- PROBLEM:
Report the tally of lines featuring the word "destination" in the entries below, without anything else.

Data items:
___

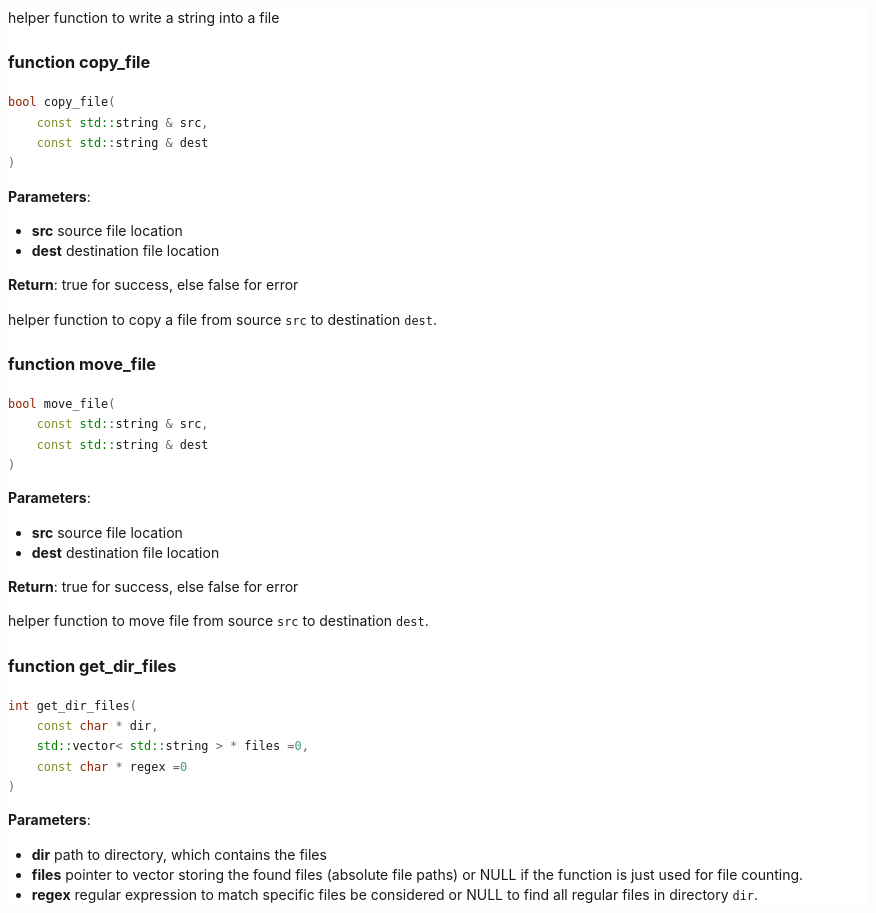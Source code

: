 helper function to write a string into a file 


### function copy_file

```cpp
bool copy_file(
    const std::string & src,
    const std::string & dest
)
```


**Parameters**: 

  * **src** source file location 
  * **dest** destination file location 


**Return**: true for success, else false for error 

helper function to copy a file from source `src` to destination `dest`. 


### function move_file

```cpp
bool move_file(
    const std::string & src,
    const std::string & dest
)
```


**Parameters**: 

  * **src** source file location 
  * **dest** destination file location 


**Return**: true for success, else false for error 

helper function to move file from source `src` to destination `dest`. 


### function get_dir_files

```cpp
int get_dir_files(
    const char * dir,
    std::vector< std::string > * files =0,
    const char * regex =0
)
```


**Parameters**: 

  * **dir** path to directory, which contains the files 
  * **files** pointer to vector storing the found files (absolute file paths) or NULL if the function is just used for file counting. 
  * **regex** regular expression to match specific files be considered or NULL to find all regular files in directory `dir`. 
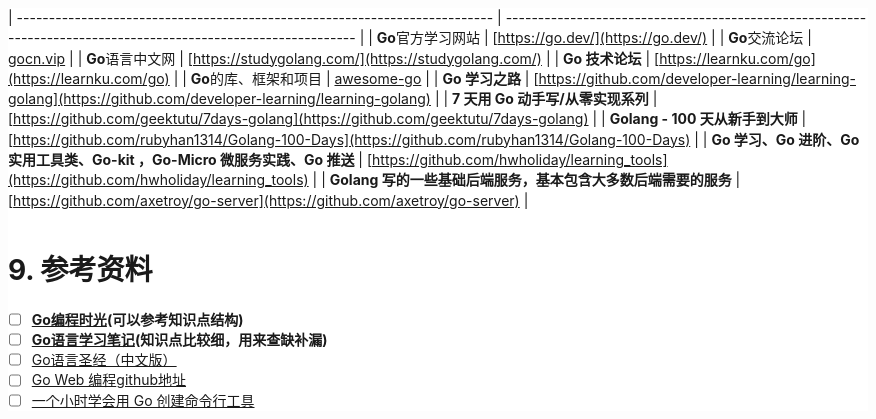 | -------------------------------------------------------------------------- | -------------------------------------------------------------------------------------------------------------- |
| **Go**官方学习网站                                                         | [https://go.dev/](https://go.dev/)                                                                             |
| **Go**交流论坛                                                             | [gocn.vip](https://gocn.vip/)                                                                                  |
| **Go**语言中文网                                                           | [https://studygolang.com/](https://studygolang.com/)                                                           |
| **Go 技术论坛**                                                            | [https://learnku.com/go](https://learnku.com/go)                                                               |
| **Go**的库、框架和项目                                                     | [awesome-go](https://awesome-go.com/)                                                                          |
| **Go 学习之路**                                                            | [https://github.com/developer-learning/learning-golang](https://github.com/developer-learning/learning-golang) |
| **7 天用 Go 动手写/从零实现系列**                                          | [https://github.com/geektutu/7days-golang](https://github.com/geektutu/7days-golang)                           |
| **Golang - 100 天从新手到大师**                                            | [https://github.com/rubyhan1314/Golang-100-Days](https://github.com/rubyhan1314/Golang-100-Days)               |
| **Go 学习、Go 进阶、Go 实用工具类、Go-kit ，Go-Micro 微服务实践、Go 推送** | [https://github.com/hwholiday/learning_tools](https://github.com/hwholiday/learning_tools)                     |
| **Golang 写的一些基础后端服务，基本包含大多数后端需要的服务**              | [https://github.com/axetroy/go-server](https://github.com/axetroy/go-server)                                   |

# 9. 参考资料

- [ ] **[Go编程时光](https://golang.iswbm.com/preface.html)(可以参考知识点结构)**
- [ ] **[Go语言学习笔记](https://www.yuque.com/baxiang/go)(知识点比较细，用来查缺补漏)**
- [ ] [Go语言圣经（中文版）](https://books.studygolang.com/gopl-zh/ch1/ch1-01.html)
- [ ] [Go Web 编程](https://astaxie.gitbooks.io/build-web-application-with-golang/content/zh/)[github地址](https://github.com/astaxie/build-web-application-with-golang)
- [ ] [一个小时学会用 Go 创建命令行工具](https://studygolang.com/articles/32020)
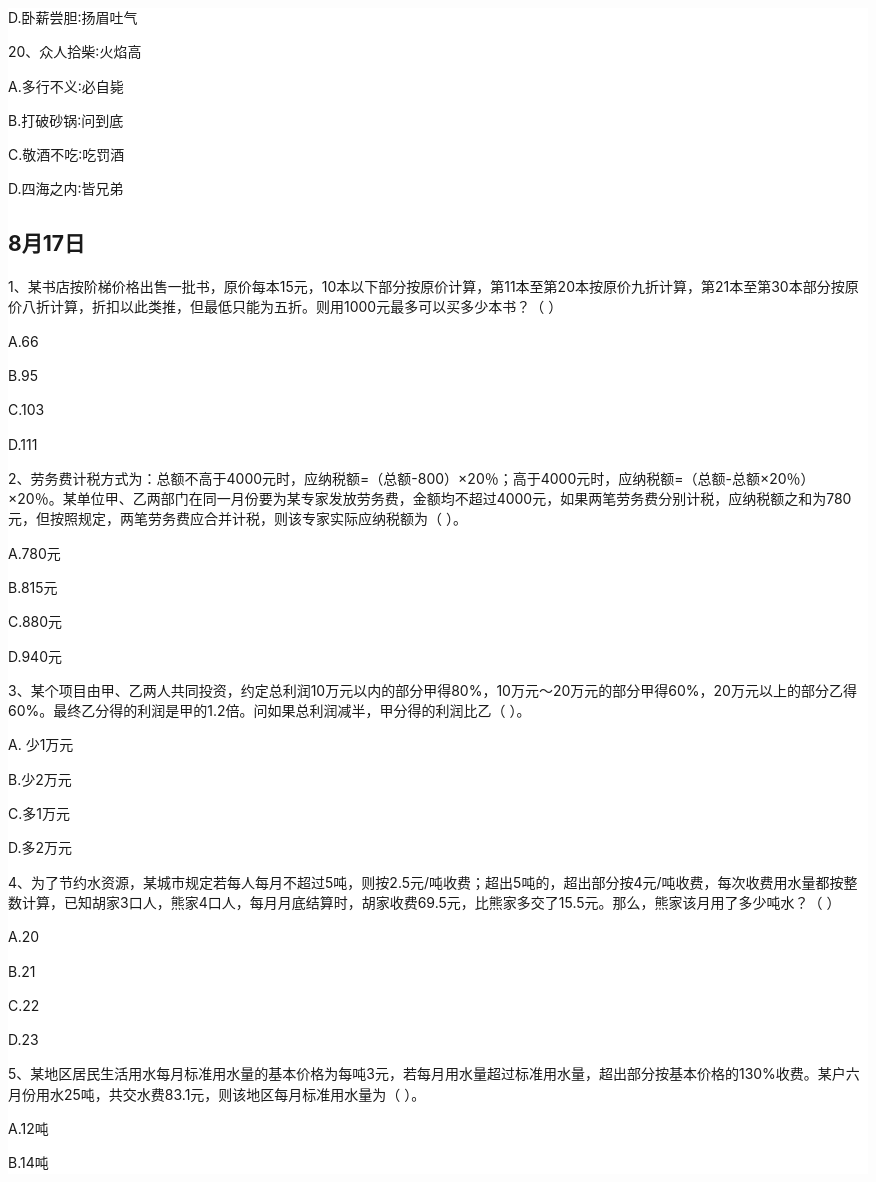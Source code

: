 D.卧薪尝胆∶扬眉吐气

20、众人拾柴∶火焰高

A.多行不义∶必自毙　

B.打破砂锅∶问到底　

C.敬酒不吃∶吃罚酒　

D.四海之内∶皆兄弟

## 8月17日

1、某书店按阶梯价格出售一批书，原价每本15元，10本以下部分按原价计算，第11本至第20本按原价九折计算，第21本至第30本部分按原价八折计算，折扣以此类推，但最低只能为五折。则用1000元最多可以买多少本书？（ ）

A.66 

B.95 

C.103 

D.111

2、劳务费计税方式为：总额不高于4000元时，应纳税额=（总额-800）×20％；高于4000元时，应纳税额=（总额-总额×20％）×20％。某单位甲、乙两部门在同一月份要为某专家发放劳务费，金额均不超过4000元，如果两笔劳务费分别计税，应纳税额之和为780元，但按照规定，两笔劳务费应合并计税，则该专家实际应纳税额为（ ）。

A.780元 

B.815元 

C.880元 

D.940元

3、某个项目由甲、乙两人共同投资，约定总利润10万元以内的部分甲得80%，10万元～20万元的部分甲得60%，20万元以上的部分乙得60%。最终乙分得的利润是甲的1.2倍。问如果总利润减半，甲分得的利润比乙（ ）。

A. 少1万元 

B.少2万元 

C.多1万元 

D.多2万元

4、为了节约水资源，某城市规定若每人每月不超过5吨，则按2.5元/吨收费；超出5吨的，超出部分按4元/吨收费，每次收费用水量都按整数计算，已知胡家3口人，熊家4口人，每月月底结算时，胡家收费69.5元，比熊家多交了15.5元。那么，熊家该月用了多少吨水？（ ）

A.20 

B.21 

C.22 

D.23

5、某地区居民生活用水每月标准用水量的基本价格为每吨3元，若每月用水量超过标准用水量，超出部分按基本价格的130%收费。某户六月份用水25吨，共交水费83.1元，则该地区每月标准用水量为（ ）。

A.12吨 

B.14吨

___

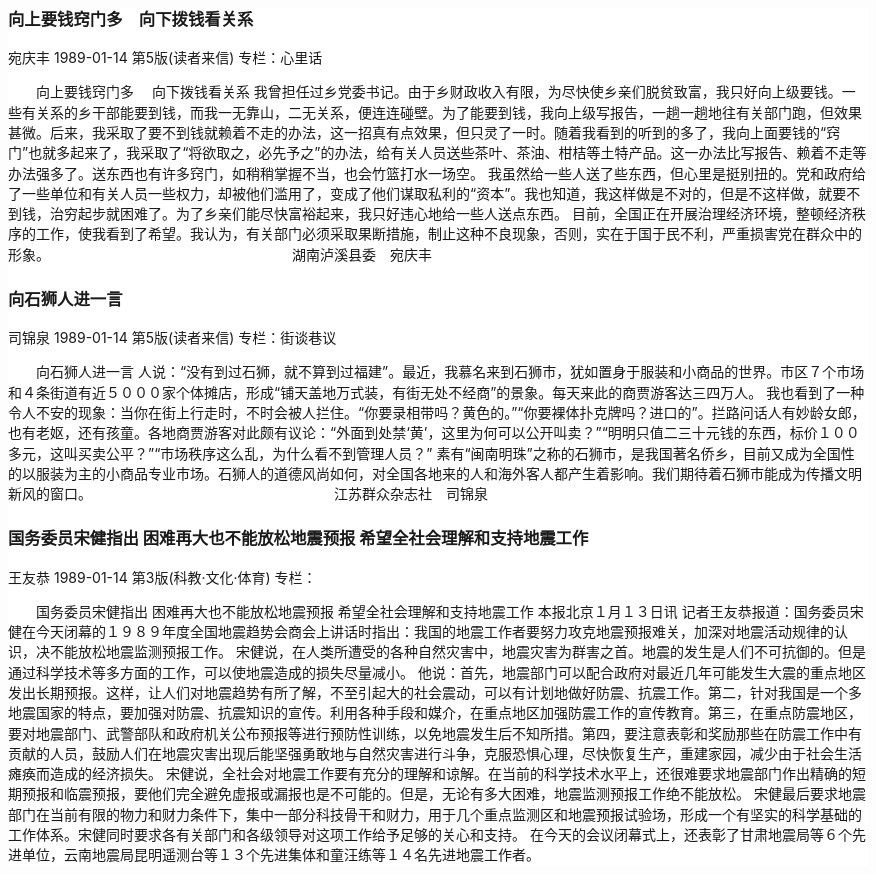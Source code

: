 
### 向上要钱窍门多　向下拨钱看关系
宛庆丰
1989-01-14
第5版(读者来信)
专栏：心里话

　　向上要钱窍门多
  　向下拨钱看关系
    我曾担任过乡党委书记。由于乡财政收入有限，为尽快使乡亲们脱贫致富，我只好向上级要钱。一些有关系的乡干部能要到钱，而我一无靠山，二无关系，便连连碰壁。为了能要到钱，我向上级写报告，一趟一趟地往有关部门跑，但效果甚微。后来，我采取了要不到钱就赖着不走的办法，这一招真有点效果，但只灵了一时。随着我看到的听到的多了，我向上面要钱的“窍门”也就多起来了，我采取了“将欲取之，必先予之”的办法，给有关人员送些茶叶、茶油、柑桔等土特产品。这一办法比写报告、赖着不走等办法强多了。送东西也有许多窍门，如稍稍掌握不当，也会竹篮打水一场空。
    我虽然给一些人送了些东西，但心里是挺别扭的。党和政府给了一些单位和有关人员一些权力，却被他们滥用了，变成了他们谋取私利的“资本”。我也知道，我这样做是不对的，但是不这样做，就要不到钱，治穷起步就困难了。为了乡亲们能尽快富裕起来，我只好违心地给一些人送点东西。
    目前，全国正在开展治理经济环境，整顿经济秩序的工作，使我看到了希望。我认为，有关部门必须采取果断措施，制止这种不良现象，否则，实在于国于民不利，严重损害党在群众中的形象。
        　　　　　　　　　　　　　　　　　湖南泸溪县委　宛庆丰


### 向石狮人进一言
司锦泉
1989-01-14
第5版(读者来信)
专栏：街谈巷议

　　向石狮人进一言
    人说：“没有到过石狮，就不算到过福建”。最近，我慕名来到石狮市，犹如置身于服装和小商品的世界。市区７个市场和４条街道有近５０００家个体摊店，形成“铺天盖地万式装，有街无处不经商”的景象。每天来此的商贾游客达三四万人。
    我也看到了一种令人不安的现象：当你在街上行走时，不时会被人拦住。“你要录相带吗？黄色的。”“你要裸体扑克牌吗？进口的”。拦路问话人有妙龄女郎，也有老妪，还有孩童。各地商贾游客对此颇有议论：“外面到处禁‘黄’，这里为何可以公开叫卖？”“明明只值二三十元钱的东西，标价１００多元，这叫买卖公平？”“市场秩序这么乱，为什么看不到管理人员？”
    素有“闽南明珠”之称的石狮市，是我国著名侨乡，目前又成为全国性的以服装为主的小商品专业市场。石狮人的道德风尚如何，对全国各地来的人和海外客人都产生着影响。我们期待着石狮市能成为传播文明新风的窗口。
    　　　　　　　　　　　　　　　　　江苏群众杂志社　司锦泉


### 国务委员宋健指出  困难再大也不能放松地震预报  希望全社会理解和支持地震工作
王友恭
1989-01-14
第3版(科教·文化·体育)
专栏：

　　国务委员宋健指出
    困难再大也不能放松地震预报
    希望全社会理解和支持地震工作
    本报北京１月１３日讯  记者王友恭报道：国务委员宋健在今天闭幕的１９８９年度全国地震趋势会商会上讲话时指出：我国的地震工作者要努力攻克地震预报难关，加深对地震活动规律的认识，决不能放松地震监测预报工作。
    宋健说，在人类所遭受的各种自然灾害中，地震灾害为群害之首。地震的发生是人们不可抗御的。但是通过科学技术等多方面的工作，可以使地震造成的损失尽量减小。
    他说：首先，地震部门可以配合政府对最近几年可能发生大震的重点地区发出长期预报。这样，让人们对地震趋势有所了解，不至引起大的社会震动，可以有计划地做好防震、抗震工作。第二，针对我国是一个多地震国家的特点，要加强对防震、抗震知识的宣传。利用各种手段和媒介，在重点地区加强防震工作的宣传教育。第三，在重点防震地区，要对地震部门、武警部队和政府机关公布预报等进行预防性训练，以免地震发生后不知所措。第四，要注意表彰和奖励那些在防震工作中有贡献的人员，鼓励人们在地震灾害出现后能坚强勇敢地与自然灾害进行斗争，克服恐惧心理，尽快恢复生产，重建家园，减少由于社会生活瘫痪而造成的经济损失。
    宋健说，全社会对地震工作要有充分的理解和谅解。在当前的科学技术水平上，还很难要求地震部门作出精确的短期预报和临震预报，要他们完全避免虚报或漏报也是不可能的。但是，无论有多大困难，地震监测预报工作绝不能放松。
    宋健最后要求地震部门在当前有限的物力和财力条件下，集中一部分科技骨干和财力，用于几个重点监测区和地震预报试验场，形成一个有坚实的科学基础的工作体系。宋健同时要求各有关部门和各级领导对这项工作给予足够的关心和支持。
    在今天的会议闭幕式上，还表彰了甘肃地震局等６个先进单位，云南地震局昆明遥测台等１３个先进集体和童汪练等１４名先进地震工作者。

___

- EXERCISE ANSWER:
4